━━ DATA RECORDS ━━

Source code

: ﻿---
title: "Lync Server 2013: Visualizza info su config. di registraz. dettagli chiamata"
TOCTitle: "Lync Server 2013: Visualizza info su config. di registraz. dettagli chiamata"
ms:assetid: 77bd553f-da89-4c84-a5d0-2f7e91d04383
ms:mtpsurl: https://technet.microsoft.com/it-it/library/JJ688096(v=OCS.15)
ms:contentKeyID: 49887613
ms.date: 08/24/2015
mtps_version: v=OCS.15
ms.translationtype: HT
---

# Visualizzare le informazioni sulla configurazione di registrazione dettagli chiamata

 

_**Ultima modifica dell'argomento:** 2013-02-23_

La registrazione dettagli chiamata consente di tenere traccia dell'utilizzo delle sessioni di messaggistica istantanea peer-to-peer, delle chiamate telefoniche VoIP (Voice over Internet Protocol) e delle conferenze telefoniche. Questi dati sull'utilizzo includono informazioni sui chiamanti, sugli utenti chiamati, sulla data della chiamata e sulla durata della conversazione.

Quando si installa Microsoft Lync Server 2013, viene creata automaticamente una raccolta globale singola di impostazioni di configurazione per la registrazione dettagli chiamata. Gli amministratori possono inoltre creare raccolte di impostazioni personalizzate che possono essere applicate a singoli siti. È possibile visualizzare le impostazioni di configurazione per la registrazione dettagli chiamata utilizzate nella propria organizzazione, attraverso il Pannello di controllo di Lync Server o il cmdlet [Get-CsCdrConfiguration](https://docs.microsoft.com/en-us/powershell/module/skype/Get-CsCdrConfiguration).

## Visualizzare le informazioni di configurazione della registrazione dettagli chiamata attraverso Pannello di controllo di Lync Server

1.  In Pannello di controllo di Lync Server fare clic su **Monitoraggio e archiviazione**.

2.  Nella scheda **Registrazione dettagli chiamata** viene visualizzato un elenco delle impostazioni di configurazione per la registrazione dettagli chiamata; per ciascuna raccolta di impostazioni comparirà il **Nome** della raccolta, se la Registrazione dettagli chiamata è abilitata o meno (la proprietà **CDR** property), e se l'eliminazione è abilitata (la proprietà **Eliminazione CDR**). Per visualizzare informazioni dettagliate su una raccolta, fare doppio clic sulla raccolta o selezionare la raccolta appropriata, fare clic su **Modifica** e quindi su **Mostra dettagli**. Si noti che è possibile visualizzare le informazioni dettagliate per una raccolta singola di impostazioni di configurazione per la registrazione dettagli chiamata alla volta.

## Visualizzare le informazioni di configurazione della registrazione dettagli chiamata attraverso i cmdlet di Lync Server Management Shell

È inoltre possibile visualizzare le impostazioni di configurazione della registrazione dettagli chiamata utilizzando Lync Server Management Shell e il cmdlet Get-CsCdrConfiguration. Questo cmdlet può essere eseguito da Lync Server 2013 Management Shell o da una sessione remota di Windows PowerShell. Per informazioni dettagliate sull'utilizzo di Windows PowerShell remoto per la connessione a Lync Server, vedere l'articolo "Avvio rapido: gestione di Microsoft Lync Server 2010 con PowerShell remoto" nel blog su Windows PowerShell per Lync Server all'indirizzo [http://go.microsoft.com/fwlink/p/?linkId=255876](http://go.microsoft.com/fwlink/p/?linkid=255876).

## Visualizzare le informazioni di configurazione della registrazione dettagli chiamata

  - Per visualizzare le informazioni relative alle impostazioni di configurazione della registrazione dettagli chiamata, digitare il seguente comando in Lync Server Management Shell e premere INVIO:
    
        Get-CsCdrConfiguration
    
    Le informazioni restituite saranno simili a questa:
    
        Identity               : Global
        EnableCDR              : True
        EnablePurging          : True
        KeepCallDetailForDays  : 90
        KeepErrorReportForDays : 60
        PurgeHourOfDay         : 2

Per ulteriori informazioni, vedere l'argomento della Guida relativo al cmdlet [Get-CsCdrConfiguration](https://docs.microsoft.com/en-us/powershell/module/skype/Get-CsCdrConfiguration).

━━━

> [PROBLEM TO SOLVE]: Pick out the lines above that hold the string "True" and show them.

> [EXERCISE OUTPUT]:
        EnableCDR              : True
        EnablePurging          : True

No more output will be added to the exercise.